We had the good fortune of connecting with Miguel Ávila and we’ve shared our conversation below.
Hi Miguel, how has your perspective on work-life balance evolved over time?
I remember when the concept of Opportunity Cost was discussed in class, I think it was high school. I could not stop thinking about it. To this day, it often crosses my mind when taking decisions. It may be a simple question like, what am I giving up now to have this? or, is this the best use of my time right now? I’d like for my day to be 34 hours long but that’s not possible, so, the key is not to stress too much, set up the pieces the best way you can on the various ‘game boards you are playing on’; those can be family, work, health, money, etc, and do your best every time you are facing that particular board. You have to make a conscious effort not to forget about any of those games, balance it out as much as possible yes. Personally I don’t expect to achieve overwhelming victories in all of them, I just try to play a decent game.
Alright, so let’s jump right in! Please tell us more about your art. We’d love to hear what inspires you. Where does it all come from?
It’s a way to make sense of the world around me or rather to accept how senseless it is. In a way it’s very autobiographical. Growing up in northern Mexico I was very influenced by American culture, with its gleaming look, bright colors, and constant bombardment of advertisements, tv shows, and cartoons. It was hypnotizing. Then I moved here and I was shocked at how much some people didn’t know, or didn’t care, about their neighbor to the south. So close and so far away I guess. That’s when I began, maybe instinctively, to play and incorporate elements from my Mexican culture. I think it was in part a reaction to all that. ‘Charrito’ was born around that time, that’s the stick figure with the sombrero that appears in some of my work. At its core, the art is also hopeful and full of optimism, that’s why I like to use vivid colors, I like the energy.
The baby with the cape was something I started drawing when my first son was born. I called it ‘Peacemaker’ because he brought peace and a different perspective to my life, he calmed me down. There’s also my background as an architect in the fragments of buildings that I use as a permanent connection with the places I experienced as a kid.
My work can also express despair and disappointment, that’s why you may see a figure free falling from a giant taco or an elephant throwing up.

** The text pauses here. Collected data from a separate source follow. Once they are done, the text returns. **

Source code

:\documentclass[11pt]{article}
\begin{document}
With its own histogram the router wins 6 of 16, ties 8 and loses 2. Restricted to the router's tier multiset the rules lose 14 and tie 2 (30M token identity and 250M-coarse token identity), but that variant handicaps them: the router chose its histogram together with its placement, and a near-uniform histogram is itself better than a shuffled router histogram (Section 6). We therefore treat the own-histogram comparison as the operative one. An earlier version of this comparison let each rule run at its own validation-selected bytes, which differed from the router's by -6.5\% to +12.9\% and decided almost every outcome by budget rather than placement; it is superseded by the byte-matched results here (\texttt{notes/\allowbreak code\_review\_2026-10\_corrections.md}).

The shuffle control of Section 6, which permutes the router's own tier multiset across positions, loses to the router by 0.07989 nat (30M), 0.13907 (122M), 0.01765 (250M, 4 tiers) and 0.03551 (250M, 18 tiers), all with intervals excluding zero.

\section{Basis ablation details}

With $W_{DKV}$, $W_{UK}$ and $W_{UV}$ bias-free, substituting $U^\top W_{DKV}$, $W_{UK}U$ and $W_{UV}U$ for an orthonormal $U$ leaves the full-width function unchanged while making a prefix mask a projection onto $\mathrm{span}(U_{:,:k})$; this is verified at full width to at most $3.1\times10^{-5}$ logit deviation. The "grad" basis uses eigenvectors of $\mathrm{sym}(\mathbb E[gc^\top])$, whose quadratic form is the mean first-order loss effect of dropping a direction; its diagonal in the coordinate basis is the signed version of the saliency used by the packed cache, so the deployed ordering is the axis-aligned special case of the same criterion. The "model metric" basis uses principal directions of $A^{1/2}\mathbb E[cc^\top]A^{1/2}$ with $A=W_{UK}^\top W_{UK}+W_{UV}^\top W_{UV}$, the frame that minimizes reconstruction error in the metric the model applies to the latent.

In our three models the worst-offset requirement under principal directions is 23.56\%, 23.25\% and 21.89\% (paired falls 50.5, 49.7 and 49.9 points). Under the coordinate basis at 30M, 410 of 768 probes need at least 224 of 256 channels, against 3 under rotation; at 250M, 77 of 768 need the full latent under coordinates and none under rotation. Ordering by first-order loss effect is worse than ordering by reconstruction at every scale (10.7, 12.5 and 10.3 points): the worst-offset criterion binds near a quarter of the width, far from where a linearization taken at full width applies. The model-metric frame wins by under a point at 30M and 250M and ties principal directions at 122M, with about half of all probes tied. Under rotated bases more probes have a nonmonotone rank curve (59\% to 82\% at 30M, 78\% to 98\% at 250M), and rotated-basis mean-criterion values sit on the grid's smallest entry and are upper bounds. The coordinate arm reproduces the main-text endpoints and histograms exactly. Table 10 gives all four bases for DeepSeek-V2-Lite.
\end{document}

I should probably stop there and not reveal all the secrets. No, but seriously, it’s very simple, when I have time to paint I typically go to the sketchbook and look for ideas I already have in there. There is no complex arrangement of concepts, or me trying to make a big statement, at least not intentionally.
Any places to eat or things to do that you can share with our readers? If they have a friend visiting town, what are some spots they could take them to?
I would take them to see a lot of art of course, Houston has great museums, of all kinds. We have to start with the Museum of Fine Arts (MFAH) and the buildings around it, that could be a day, there is so much to see. Now even more with the addition of the Kinder building. I would include the Contemporary Arts Museum (CAMH) in this group, just across the street.
Next we would go to the Menil Collection, this one is a must, especially the Surrealism galleries, the works there are absolutely incredible. I’ve been in those rooms so many times and it never gets old, it has become one of my favorite places, not only in Houston, but in the world. I still can’t believe you can go in there for free, what a gift. This campus alone could be another day actually. Besides the main building you can walk across the street to the Cy Twombly Gallery and the new Drawing Institute. If they are up for a bit more walking the Byzantine Fresco Chapel and the Dan Flavin Installation at Richmond Hall are not too far. I think they are not part of the Menil campus, but the Rothko Chapel and the Houston Center for Photography are also in that area next to the park.
I usually get requests for NASA, we can make a stop at the Space Center and then go to Galveston and spend the rest of the day at the beach. That’s something that first-time visitors don’t associate with Houston; it may not be the most beautiful but there’s a beach really close by.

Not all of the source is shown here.